Rate limits for authenticated requests are per user.
This would be an excessive number of prometheus labels,
so we only track the unauthorized limit.
---
 coderd/promoauth/github.go      | 28 ++++++++++++++--------------
 coderd/promoauth/oauth2_test.go | 15 ++++++++++++---
 scripts/metricsdocgen/metrics   |  4 ++--
 3 files changed, 28 insertions(+), 19 deletions(-)

diff --git a/coderd/promoauth/github.go b/coderd/promoauth/github.go
index 3f2a97d241..17449ef70f 100644
--- a/coderd/promoauth/github.go
+++ b/coderd/promoauth/github.go
@@ -16,12 +16,24 @@ type rateLimits struct {
 	Resource  string
 }
 
-// githubRateLimits checks the returned response headers and
+// githubRateLimits returns rate limit information from a GitHub response.

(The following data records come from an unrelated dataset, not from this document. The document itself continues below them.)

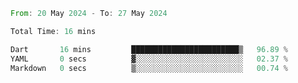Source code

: <!--START_SECTION:waka-->

```rust
From: 20 May 2024 - To: 27 May 2024

Total Time: 16 mins

Dart       16 mins         ████████████████████████▒   96.89 %
YAML       0 secs          ▓░░░░░░░░░░░░░░░░░░░░░░░░   02.37 %
Markdown   0 secs          ▒░░░░░░░░░░░░░░░░░░░░░░░░   00.74 %
```

<!--END_SECTION:waka-->
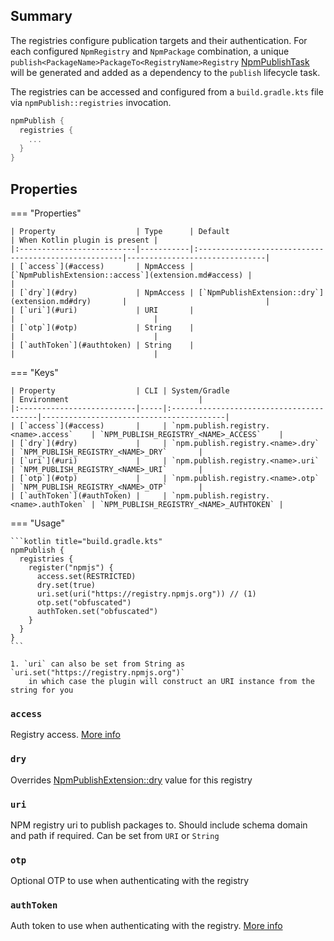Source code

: ## Summary

The registries configure publication targets and their authentication. For each configured `NpmRegistry`
and `NpmPackage` combination, 
a unique `publish<PackageName>PackageTo<RegistryName>Registry` [NpmPublishTask](../tasks/NpmPublishTask.md) will be
generated and added as a dependency to the `publish` lifecycle task.

The registries can be accessed and configured from a `build.gradle.kts` file via `npmPublish::registries` invocation.

```kotlin title="build.gradle.kts"
npmPublish {
  registries {
    ...
  }
}
```

## Properties

=== "Properties"

    | Property                  | Type      | Default                                              | When Kotlin plugin is present |
    |:--------------------------|-----------|:-----------------------------------------------------|-------------------------------|
    | [`access`](#access)       | NpmAccess | [`NpmPublishExtension::access`](extension.md#access) |                               |
    | [`dry`](#dry)             | NpmAccess | [`NpmPublishExtension::dry`](extension.md#dry)       |                               |
    | [`uri`](#uri)             | URI       |                                                      |                               |
    | [`otp`](#otp)             | String    |                                                      |                               |
    | [`authToken`](#authtoken) | String    |                                                      |                               |

=== "Keys"

    | Property                  | CLI | System/Gradle                           | Environment                             |
    |:--------------------------|-----|:----------------------------------------|-----------------------------------------|
    | [`access`](#access)       |     | `npm.publish.registry.<name>.access`    | `NPM_PUBLISH_REGISTRY_<NAME>_ACCESS`    |
    | [`dry`](#dry)             |     | `npm.publish.registry.<name>.dry`       | `NPM_PUBLISH_REGISTRY_<NAME>_DRY`       |
    | [`uri`](#uri)             |     | `npm.publish.registry.<name>.uri`       | `NPM_PUBLISH_REGISTRY_<NAME>_URI`       |
    | [`otp`](#otp)             |     | `npm.publish.registry.<name>.otp`       | `NPM_PUBLISH_REGISTRY_<NAME>_OTP`       |
    | [`authToken`](#authToken) |     | `npm.publish.registry.<name>.authToken` | `NPM_PUBLISH_REGISTRY_<NAME>_AUTHTOKEN` |

=== "Usage"

    ```kotlin title="build.gradle.kts"
    npmPublish {
      registries {
        register("npmjs") {
          access.set(RESTRICTED)
          dry.set(true)
          uri.set(uri("https://registry.npmjs.org")) // (1)
          otp.set("obfuscated")
          authToken.set("obfuscated")
        }
      }
    }
    ```

    1. `uri` can also be set from String as `uri.set("https://registry.npmjs.org")` 
        in which case the plugin will construct an URI instance from the string for you

### `access`

Registry access.
[More info](https://docs.npmjs.com/package-scope-access-level-and-visibility)

### `dry`

Overrides [NpmPublishExtension::dry](extension.md#dry) value for this registry

### `uri`

NPM registry uri to publish packages to. Should include schema domain and path if required. Can be set from `URI`
or `String`

### `otp`

Optional OTP to use when authenticating with the registry

### `authToken`

Auth token to use when authenticating with the registry.
[More info](https://docs.npmjs.com/about-access-tokens)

+// GitHub rate limits are on a per-user basis, and tracking each user as
+// a prometheus label might be too much. So only track rate limits for
+// unauthorized responses.
+//
+// Unauthorized responses have a much stricter rate limit of 60 per hour.
+// Tracking this is vital to ensure we do not hit the limit.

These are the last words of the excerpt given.